I popped out the master tapes for good measure, shoving them into my backpack.
No evidence. No problem.
Next stop: Mom.
I found her still unconscious in the kitchen, right where I'd left her. Her breathing was steady, her color good. The knockout blow had been clean—no lasting damage.
She's going to be so pissed when she wakes up.
I lifted her carefully, cradling her weight against my chest, and carried her to the staff lounge. The couch there was worn but comfortable, familiar from countless afternoons spent doing homework while Mom worked.
I laid her down gently, adjusting a cushion under her head.
Everyone in this restaurant was trustworthy. I knew them. Trusted them completely. They'd take care of her.

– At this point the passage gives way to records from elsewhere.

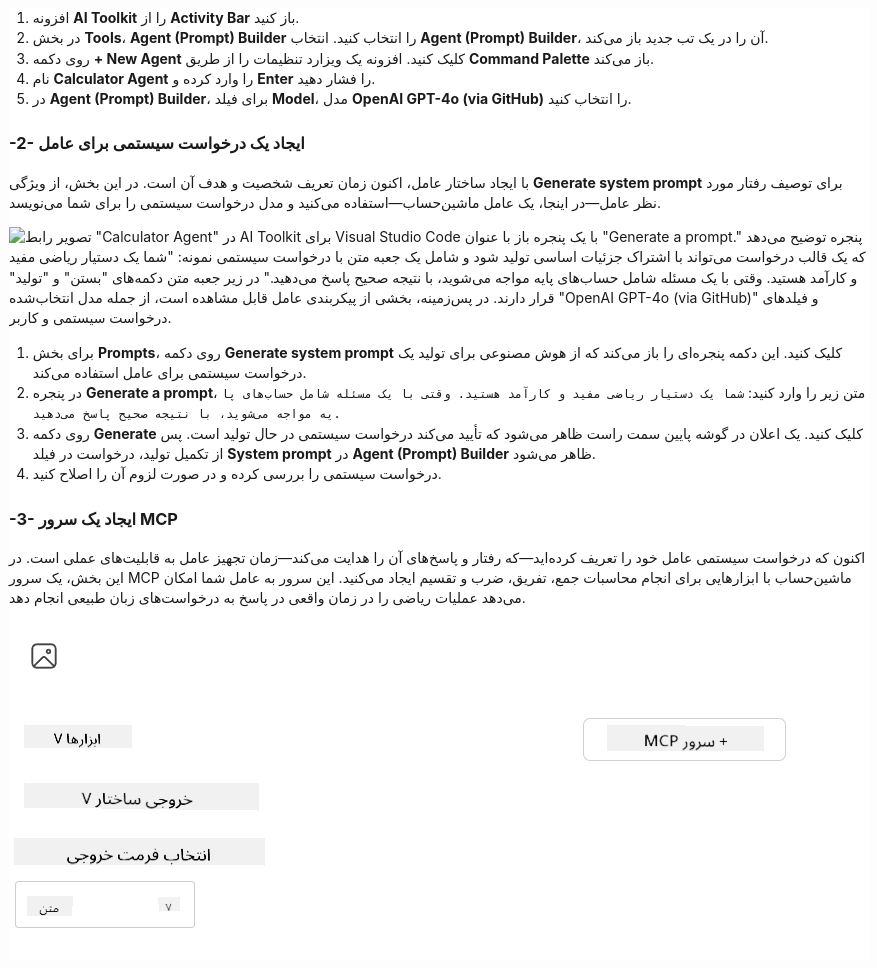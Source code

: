 1. افزونه **AI Toolkit** را از **Activity Bar** باز کنید.
1. در بخش **Tools**، **Agent (Prompt) Builder** را انتخاب کنید. انتخاب **Agent (Prompt) Builder**، آن را در یک تب جدید باز می‌کند.
1. روی دکمه **+ New Agent** کلیک کنید. افزونه یک ویزارد تنظیمات را از طریق **Command Palette** باز می‌کند.
1. نام **Calculator Agent** را وارد کرده و **Enter** را فشار دهید.
1. در **Agent (Prompt) Builder**، برای فیلد **Model**، مدل **OpenAI GPT-4o (via GitHub)** را انتخاب کنید.

### -2- ایجاد یک درخواست سیستمی برای عامل

با ایجاد ساختار عامل، اکنون زمان تعریف شخصیت و هدف آن است. در این بخش، از ویژگی **Generate system prompt** برای توصیف رفتار مورد نظر عامل—در اینجا، یک عامل ماشین‌حساب—استفاده می‌کنید و مدل درخواست سیستمی را برای شما می‌نویسد.

![تصویر رابط "Calculator Agent" در AI Toolkit برای Visual Studio Code با یک پنجره باز با عنوان "Generate a prompt." پنجره توضیح می‌دهد که یک قالب درخواست می‌تواند با اشتراک جزئیات اساسی تولید شود و شامل یک جعبه متن با درخواست سیستمی نمونه: "شما یک دستیار ریاضی مفید و کارآمد هستید. وقتی با یک مسئله شامل حساب‌های پایه مواجه می‌شوید، با نتیجه صحیح پاسخ می‌دهید." در زیر جعبه متن دکمه‌های "بستن" و "تولید" قرار دارند. در پس‌زمینه، بخشی از پیکربندی عامل قابل مشاهده است، از جمله مدل انتخاب‌شده "OpenAI GPT-4o (via GitHub)" و فیلدهای درخواست سیستمی و کاربر.](../../../../translated_images/aitk-generate-prompt.ba9e69d3d2bbe2a26444d0c78775540b14196061eee32c2054e9ee68c4f51f3a.fa.png)

1. برای بخش **Prompts**، روی دکمه **Generate system prompt** کلیک کنید. این دکمه پنجره‌ای را باز می‌کند که از هوش مصنوعی برای تولید یک درخواست سیستمی برای عامل استفاده می‌کند.
1. در پنجره **Generate a prompt**، متن زیر را وارد کنید: `شما یک دستیار ریاضی مفید و کارآمد هستید. وقتی با یک مسئله شامل حساب‌های پایه مواجه می‌شوید، با نتیجه صحیح پاسخ می‌دهید.`
1. روی دکمه **Generate** کلیک کنید. یک اعلان در گوشه پایین سمت راست ظاهر می‌شود که تأیید می‌کند درخواست سیستمی در حال تولید است. پس از تکمیل تولید، درخواست در فیلد **System prompt** در **Agent (Prompt) Builder** ظاهر می‌شود.
1. درخواست سیستمی را بررسی کرده و در صورت لزوم آن را اصلاح کنید.

### -3- ایجاد یک سرور MCP

اکنون که درخواست سیستمی عامل خود را تعریف کرده‌اید—که رفتار و پاسخ‌های آن را هدایت می‌کند—زمان تجهیز عامل به قابلیت‌های عملی است. در این بخش، یک سرور MCP ماشین‌حساب با ابزارهایی برای انجام محاسبات جمع، تفریق، ضرب و تقسیم ایجاد می‌کنید. این سرور به عامل شما امکان می‌دهد عملیات ریاضی را در زمان واقعی در پاسخ به درخواست‌های زبان طبیعی انجام دهد.

![تصویر بخش پایین رابط Calculator Agent در افزونه AI Toolkit برای Visual Studio Code. منوهای قابل گسترش برای "ابزارها" و "خروجی ساختاریافته" همراه با یک منوی کشویی با برچسب "انتخاب فرمت خروجی" که روی "متن" تنظیم شده است، نشان داده شده‌اند. در سمت راست، یک دکمه با برچسب "+ MCP Server" برای افزودن یک سرور Model Context Protocol وجود دارد. یک جای‌نگهدار آیکون تصویر در بالای بخش ابزارها نشان داده شده است.](../../../../translated_images/aitk-add-mcp-server.9742cfddfe808353c0caf9cc0a7ed3e80e13abf4d2ebde315c81c3cb02a2a449.fa.png)
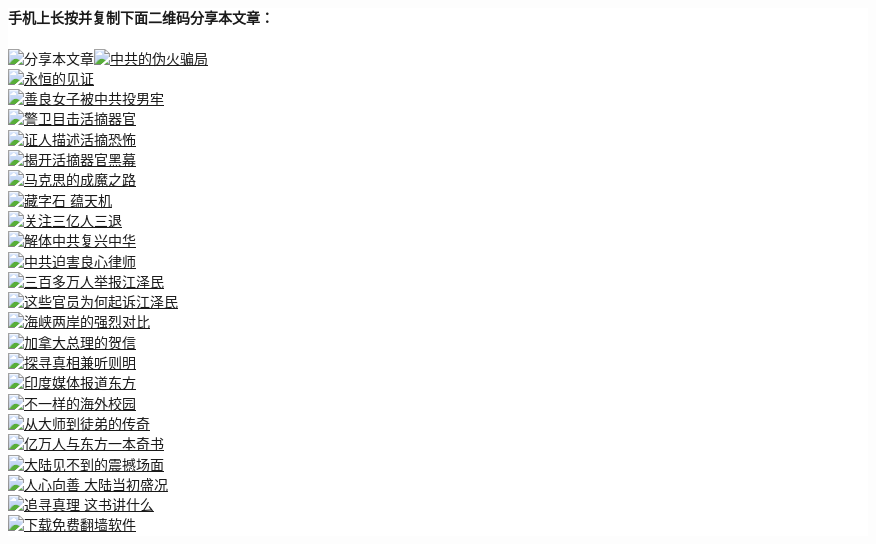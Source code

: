 <strong>手机上长按并复制下面二维码分享本文章：</strong><br><br><img src="https://chart.apis.google.com/chart?cht=qr&chs=240x240&choe=UTF-8&chld=M|2&chl=https://github.com/eizauy3553/djy/blob/master/gb/21/7/27/n13117661.md%231" title="分享本文章"></td><td VALIGN=TOP><a href="https://github.com/eizauy3553/djy/blob/master/gb/16/1/21/n4622075.md?dfh#1" target="_blank"><img src="https://raw.githubusercontent.com/eizauy3553/djy/master/gb/300/wei-f1.jpg" title="中共的伪火骗局"  alt="中共的伪火骗局"></a><br><a href="https://github.com/eizauy3553/www/blob/master/README.md?dfh#9" target="_blank"><img src="https://raw.githubusercontent.com/eizauy3553/djy/master/gb/300/yong-h.jpg" title="永恒的见证"  alt="永恒的见证"></a><br><a href="https://github.com/eizauy3553/djy/blob/master/gb/13/9/29/n3974789.md?dfh#1" target="_blank"><img src="https://raw.githubusercontent.com/eizauy3553/djy/master/gb/300/shang-lnz.jpg" title="善良女子被中共投男牢"  alt="善良女子被中共投男牢"></a><br><a href="https://github.com/eizauy3553/djy/blob/master/gb/16/3/16/n4663449.md?dfh#1" target="_blank"><img src="https://raw.githubusercontent.com/eizauy3553/djy/master/gb/300/huo-z3.jpg" title="警卫目击活摘器官"  alt="警卫目击活摘器官"></a><br><a href="https://github.com/eizauy3553/djy/blob/master/gb/16/8/7/n8177641.md?dfh#1" target="_blank"><img src="https://raw.githubusercontent.com/eizauy3553/djy/master/gb/300/huo-z4.jpg" title="证人描述活摘恐怖"  alt="证人描述活摘恐怖"></a><br><a href="https://github.com/eizauy3553/djy/blob/master/gb/10/4/19/n2881569.md?dfh#1" target="_blank"><img src="https://raw.githubusercontent.com/eizauy3553/djy/master/gb/300/huo-z1.jpg" title="揭开活摘器官黑幕"  alt="揭开活摘器官黑幕"></a><br><a href="https://github.com/eizauy3553/djy/blob/master/gb/10/11/7/n3077476.md?dfh#1" target="_blank"><img src="https://raw.githubusercontent.com/eizauy3553/djy/master/gb/300/ma-ks.jpg" title="马克思的成魔之路"  alt="马克思的成魔之路"></a><br><a href="https://github.com/eizauy3553/djy/blob/master/gb/14/6/9/n4173977.md?dfh#1" target="_blank"><img src="https://raw.githubusercontent.com/eizauy3553/djy/master/gb/300/chang-zs.jpg" title="藏字石 蕴天机"  alt="藏字石 蕴天机"></a><br><a href="https://github.com/eizauy3553/djy/blob/master/gb/18/5/10/n10381511.md?dfh#1" target="_blank"><img src="https://raw.githubusercontent.com/eizauy3553/djy/master/gb/300/st1.jpg" title="关注三亿人三退"  alt="关注三亿人三退"></a><br><a href="https://github.com/eizauy3553/djy/blob/master/gb/18/3/21/n10237682.md?dfh#1" target="_blank"><img src="https://raw.githubusercontent.com/eizauy3553/djy/master/gb/300/jie-t.jpg" title="解体中共复兴中华"  alt="解体中共复兴中华"></a><br><a href="https://github.com/eizauy3553/djy/blob/master/gb/9/2/9/n2422991.md?dfh#1" target="_blank"><img src="https://raw.githubusercontent.com/eizauy3553/djy/master/gb/300/gao-zs.jpg" title="中共迫害良心律师"  alt="中共迫害良心律师"></a><br><a href="https://github.com/eizauy3553/djy/blob/master/gb/18/12/9/n10900044.md?dfh#1" target="_blank"><img src="https://raw.githubusercontent.com/eizauy3553/djy/master/gb/300/sj1.jpg" title="三百多万人举报江泽民"  alt="三百多万人举报江泽民"></a><br><a href="https://github.com/eizauy3553/djy/blob/master/gb/18/8/28/n10672014.md?dfh#1" target="_blank"><img src="https://raw.githubusercontent.com/eizauy3553/djy/master/gb/300/sj2.jpg" title="这些官员为何起诉江泽民"  alt="这些官员为何起诉江泽民"></a><br><a href="https://github.com/eizauy3553/djy/blob/master/gb/8/12/18/n2367165.md?dfh#1" target="_blank"><img src="https://raw.githubusercontent.com/eizauy3553/djy/master/gb/300/liangan.jpg" title="海峡两岸的强烈对比"  alt="海峡两岸的强烈对比"></a><br><a href="https://github.com/eizauy3553/djy/blob/master/gb/15/12/10/n4593139.md?dfh#1" target="_blank"><img src="https://raw.githubusercontent.com/eizauy3553/djy/master/gb/300/jia-ndzl.jpg" title="加拿大总理的贺信"  alt="加拿大总理的贺信"></a><br><a href="https://github.com/eizauy3553/djy/blob/master/gb/11/6/17/n3289382.md?dfh#1" target="_blank"><img src="https://raw.githubusercontent.com/eizauy3553/djy/master/gb/300/xiao-wd.jpg" title="探寻真相兼听则明"  alt="探寻真相兼听则明"></a><br><a href="https://github.com/eizauy3553/djy/blob/master/gb/18/10/27/n10812623.md?dfh#1" target="_blank"><img src="https://raw.githubusercontent.com/eizauy3553/djy/master/gb/300/yindu.jpg" title="印度媒体报道东方"  alt="印度媒体报道东方"></a><br><a href="https://github.com/eizauy3553/djy/blob/master/gb/18/6/9/n10469652.md?dfh#1" target="_blank"><img src="https://raw.githubusercontent.com/eizauy3553/djy/master/gb/300/xie-j.jpg" title="不一样的海外校园"  alt="不一样的海外校园"></a><br><a href="https://github.com/eizauy3553/djy/blob/master/gb/7/4/5/n1669415.md?dfh#1" target="_blank"><img src="https://raw.githubusercontent.com/eizauy3553/djy/master/gb/300/li-up.jpg" title="从大师到徒弟的传奇"  alt="从大师到徒弟的传奇"></a><br><a href="https://github.com/eizauy3553/djy/blob/master/gb/17/5/26/n9191512.md?dfh#1" target="_blank"><img src="https://raw.githubusercontent.com/eizauy3553/djy/master/gb/300/zfl2.jpg" title="亿万人与东方一本奇书"  alt="亿万人与东方一本奇书"></a><br><a href="https://github.com/eizauy3553/djy/blob/master/gb/13/11/27/n4020290.md?dfh#1" target="_blank"><img src="https://raw.githubusercontent.com/eizauy3553/djy/master/gb/300/zhen-h.jpg" title="大陆见不到的震撼场面"  alt="大陆见不到的震撼场面"></a><br><a href="https://github.com/eizauy3553/djy/blob/master/gb/15/7/17/n4482910.md?dfh#1" target="_blank"><img src="https://raw.githubusercontent.com/eizauy3553/djy/master/gb/300/dalu-sk.jpg" title="人心向善 大陆当初盛况"  alt="人心向善 大陆当初盛况"></a><br><a href="https://github.com/eizauy3553/djy/blob/master/gb/19/1/5/n10955468.md?dfh#1" target="_blank"><img src="https://raw.githubusercontent.com/eizauy3553/djy/master/gb/300/zfl1.jpg" title="追寻真理 这书讲什么"  alt="追寻真理 这书讲什么"></a><br><a href="https://github.com/eizauy3553/www/blob/master/README.md?dfh#1" target="_blank"><img src="https://raw.githubusercontent.com/eizauy3553/djy/master/gb/300/fq1.jpg" title="下载免费翻墙软件"  alt="下载免费翻墙软件"></a><br></td></tr></table>
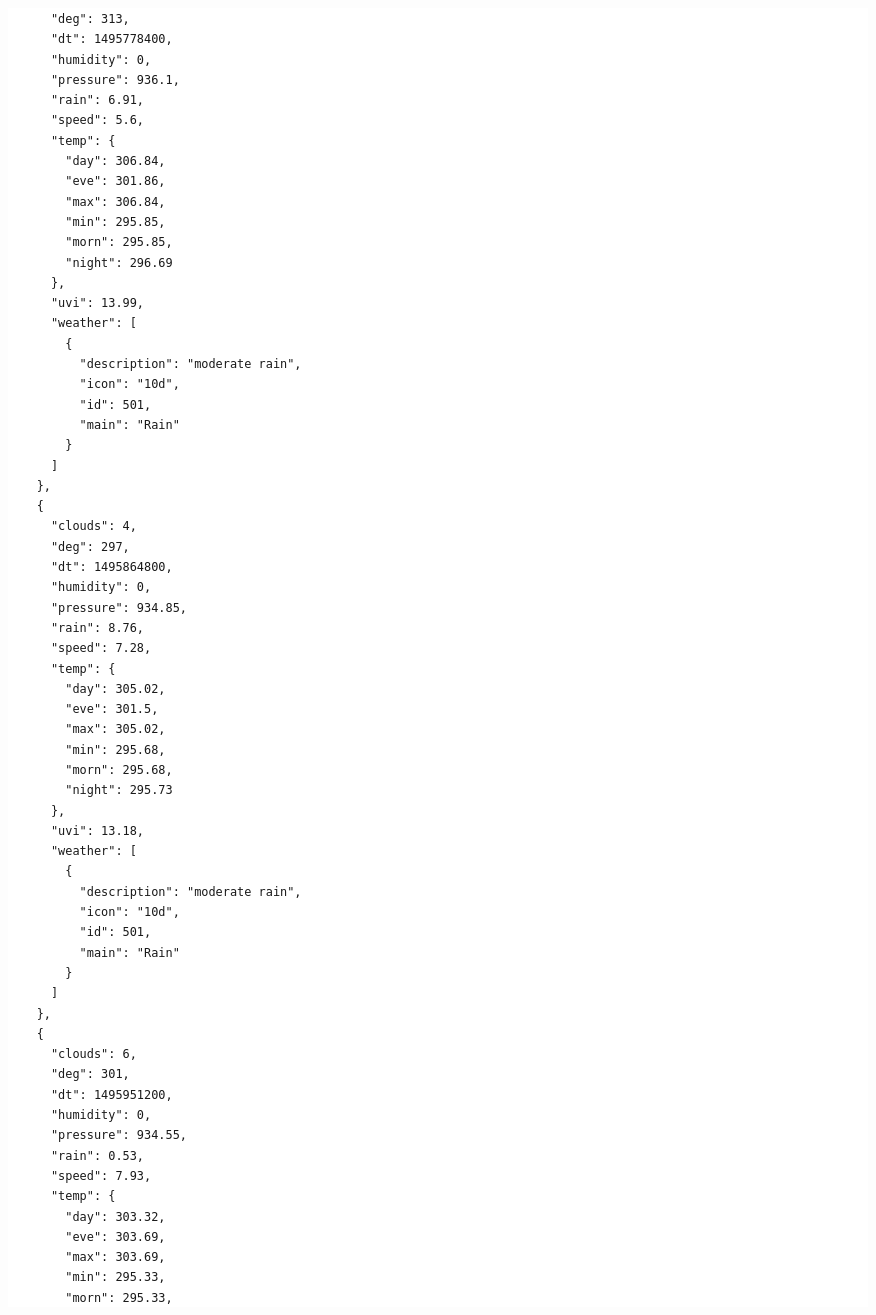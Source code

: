           "deg": 313,
          "dt": 1495778400,
          "humidity": 0,
          "pressure": 936.1,
          "rain": 6.91,
          "speed": 5.6,
          "temp": {
            "day": 306.84,
            "eve": 301.86,
            "max": 306.84,
            "min": 295.85,
            "morn": 295.85,
            "night": 296.69
          },
          "uvi": 13.99,
          "weather": [
            {
              "description": "moderate rain",
              "icon": "10d",
              "id": 501,
              "main": "Rain"
            }
          ]
        },
        {
          "clouds": 4,
          "deg": 297,
          "dt": 1495864800,
          "humidity": 0,
          "pressure": 934.85,
          "rain": 8.76,
          "speed": 7.28,
          "temp": {
            "day": 305.02,
            "eve": 301.5,
            "max": 305.02,
            "min": 295.68,
            "morn": 295.68,
            "night": 295.73
          },
          "uvi": 13.18,
          "weather": [
            {
              "description": "moderate rain",
              "icon": "10d",
              "id": 501,
              "main": "Rain"
            }
          ]
        },
        {
          "clouds": 6,
          "deg": 301,
          "dt": 1495951200,
          "humidity": 0,
          "pressure": 934.55,
          "rain": 0.53,
          "speed": 7.93,
          "temp": {
            "day": 303.32,
            "eve": 303.69,
            "max": 303.69,
            "min": 295.33,
            "morn": 295.33,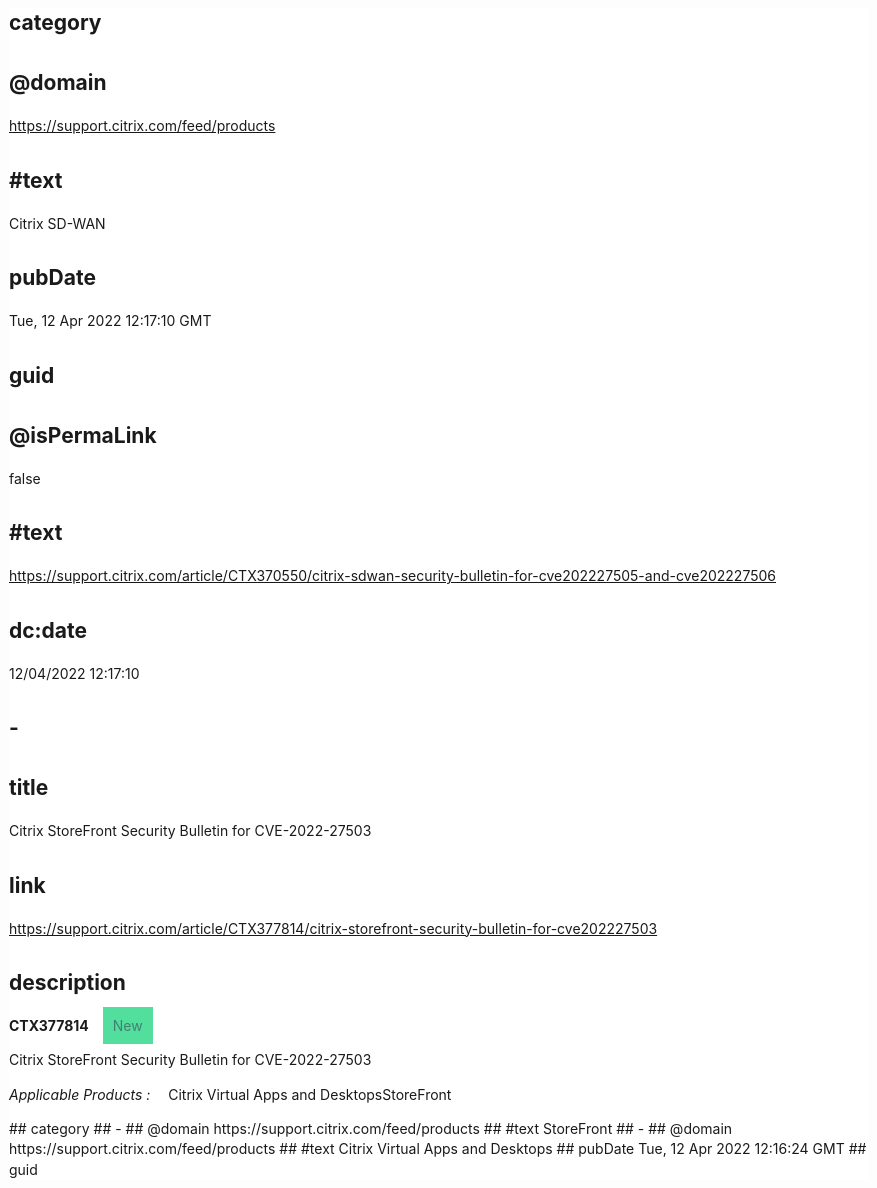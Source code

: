 ## category
## @domain
https://support.citrix.com/feed/products
## #text
Citrix SD-WAN
## pubDate
Tue, 12 Apr 2022 12:17:10 GMT
## guid
## @isPermaLink
false
## #text
https://support.citrix.com/article/CTX370550/citrix-sdwan-security-bulletin-for-cve202227505-and-cve202227506
## dc:date
12/04/2022 12:17:10
## -
## title
Citrix StoreFront Security Bulletin for CVE-2022-27503
## link
https://support.citrix.com/article/CTX377814/citrix-storefront-security-bulletin-for-cve202227503
## description
<p><span><b>CTX377814</b></span>&emsp;<span style='padding:10px 10px; background-color:#52DF9D; color:#447f74;'>New</span></p><p>Citrix StoreFront Security Bulletin for CVE-2022-27503</p><p><span><i>Applicable Products : </i></span>&emsp;<span>Citrix Virtual Apps and Desktops</span><span>StoreFront</span></p></p>
## category
## -
## @domain
https://support.citrix.com/feed/products
## #text
StoreFront
## -
## @domain
https://support.citrix.com/feed/products
## #text
Citrix Virtual Apps and Desktops
## pubDate
Tue, 12 Apr 2022 12:16:24 GMT
## guid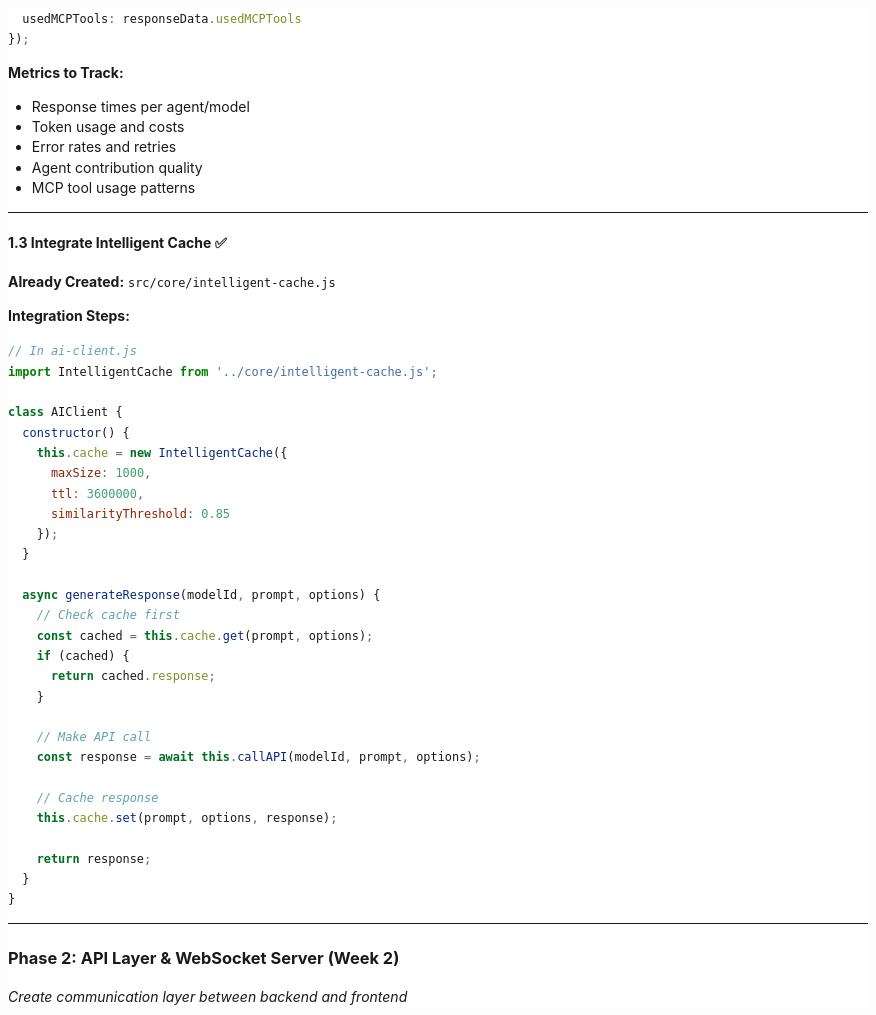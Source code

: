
 ```javascript
  usedMCPTools: responseData.usedMCPTools
});
```

**Metrics to Track:**
- Response times per agent/model
- Token usage and costs
- Error rates and retries
- Agent contribution quality
- MCP tool usage patterns

---

#### 1.3 Integrate Intelligent Cache ✅
**Already Created:** `src/core/intelligent-cache.js`

**Integration Steps:**
```javascript
// In ai-client.js
import IntelligentCache from '../core/intelligent-cache.js';

class AIClient {
  constructor() {
    this.cache = new IntelligentCache({
      maxSize: 1000,
      ttl: 3600000,
      similarityThreshold: 0.85
    });
  }
  
  async generateResponse(modelId, prompt, options) {
    // Check cache first
    const cached = this.cache.get(prompt, options);
    if (cached) {
      return cached.response;
    }
    
    // Make API call
    const response = await this.callAPI(modelId, prompt, options);
    
    // Cache response
    this.cache.set(prompt, options, response);
    
    return response;
  }
}
```

---

### Phase 2: API Layer & WebSocket Server (Week 2)
*Create communication layer between backend and frontend*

But I couldn't be here when they did.
I couldn't let anyone know I'd been here during the incident. Not the staff. Not the police. Not the inevitable government agents who'd come sniffing around looking for answers.
Especially not Fury.
Because if there was one thing I knew about living in the MCU, it was this: S.H.I.E.L.D. was always watching.
Home felt surreal after everything.
I walked through the front door like nothing had happened. Dropped my backpack. Kicked off my shoes. Raided the refrigerator for leftovers—some kind of pasta Mom had made earlier in the week—and shoved it in the microwave.
While it heated, I booted up my computer and checked my Amazon and eBay orders.
Still processing.
Estimated delivery: 7-9 business days.
I groaned, slumping in my chair.
The items I'd ordered were eclectic: various types of wood, bird feathers from at least six different species, preserved specimens of lizards and snakes, a few crystals that might have minor magical properties, and one very suspicious-looking piece of bone I'd found on a vintage curiosities site.
Wand-crafting materials. Or at least, the closest approximations I could manage.
This world didn't have the diverse magical ecosystem of my previous life. No dragon heartstring. No phoenix feathers. No unicorn hair conveniently available at Ollivanders.
I couldn't exactly knock on K'un-Lun's mystical door and ask Shou-Lao the Undying for a scale. Pretty sure the dragon would eat me before I finished the question.
So I was stuck with substitutes. Mundane materials that might work if I applied enough magical theory and desperation.
Step one: craft a functional wand. Any wand. Even a terrible one would be better than wandless casting.
Step two: use said wand to actually survive long enough to reach Kamar-Taj.
Step three: convince the Ancient One I wasn't a complete idiot and maybe, maybe, gain access to proper magical materials.
Simple plan. Foolproof, really.
Assuming I don't die first.
The microwave beeped. I grabbed my pasta and ate mechanically, staring at the shipping estimates on my screen.
7-9 business days.
I hate 2008.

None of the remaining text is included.